■ Problem to solve: Provide the number of lines in the material below that include the word "Show", without any accompanying text.

BEGIN Given data

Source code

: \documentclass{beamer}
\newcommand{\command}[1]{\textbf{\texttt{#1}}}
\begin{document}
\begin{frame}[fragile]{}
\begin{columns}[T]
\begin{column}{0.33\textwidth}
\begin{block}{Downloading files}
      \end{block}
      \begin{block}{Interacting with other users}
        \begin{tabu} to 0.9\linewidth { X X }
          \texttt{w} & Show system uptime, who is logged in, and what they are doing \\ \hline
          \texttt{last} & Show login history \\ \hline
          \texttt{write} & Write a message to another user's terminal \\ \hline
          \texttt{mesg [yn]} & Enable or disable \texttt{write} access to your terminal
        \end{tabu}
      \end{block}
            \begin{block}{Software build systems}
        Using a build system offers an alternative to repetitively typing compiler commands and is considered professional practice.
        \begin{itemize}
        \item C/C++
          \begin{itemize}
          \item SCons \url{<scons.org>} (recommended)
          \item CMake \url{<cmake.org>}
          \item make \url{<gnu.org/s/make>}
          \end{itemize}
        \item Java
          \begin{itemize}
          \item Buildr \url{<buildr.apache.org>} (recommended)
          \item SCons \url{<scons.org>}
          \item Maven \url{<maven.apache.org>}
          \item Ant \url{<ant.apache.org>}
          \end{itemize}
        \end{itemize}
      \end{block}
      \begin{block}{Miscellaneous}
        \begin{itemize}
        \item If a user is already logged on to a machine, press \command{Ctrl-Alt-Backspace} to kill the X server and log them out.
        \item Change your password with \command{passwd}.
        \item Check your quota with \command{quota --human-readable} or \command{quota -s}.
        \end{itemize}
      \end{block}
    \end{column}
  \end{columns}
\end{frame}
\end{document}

END Given data
BEGIN Given data

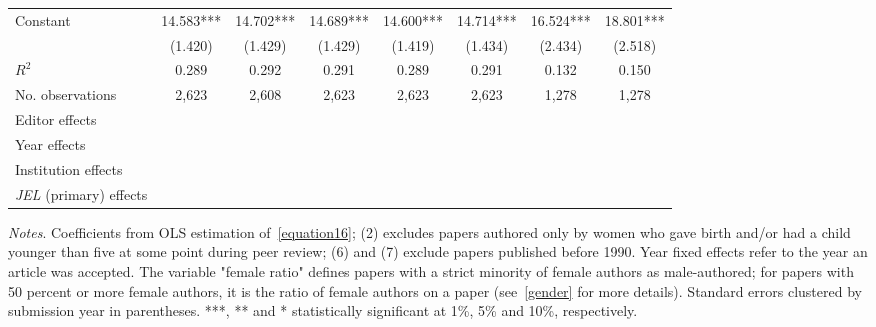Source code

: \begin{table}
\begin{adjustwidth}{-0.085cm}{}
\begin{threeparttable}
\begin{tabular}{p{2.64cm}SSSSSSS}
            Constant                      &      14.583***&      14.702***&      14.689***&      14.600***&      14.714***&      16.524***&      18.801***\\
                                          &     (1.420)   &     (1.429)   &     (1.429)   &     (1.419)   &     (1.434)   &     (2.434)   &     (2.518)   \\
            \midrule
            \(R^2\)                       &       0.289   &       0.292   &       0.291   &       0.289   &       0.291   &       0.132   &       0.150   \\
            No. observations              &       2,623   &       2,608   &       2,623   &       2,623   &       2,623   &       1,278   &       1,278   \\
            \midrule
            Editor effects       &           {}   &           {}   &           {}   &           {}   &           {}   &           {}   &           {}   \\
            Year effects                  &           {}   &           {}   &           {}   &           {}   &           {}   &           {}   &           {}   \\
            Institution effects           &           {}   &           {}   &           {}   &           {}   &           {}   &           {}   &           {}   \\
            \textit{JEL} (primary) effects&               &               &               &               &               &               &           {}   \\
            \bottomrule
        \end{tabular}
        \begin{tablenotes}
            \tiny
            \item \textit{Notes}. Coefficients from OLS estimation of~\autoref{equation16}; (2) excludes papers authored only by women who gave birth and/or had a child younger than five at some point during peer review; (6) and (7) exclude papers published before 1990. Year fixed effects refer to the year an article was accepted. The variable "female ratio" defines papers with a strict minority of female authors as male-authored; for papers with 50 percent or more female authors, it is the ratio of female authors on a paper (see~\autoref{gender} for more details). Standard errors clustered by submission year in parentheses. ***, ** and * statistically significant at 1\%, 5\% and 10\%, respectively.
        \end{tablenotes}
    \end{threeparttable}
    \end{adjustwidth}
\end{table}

END Given data

■ Solution for this task: 2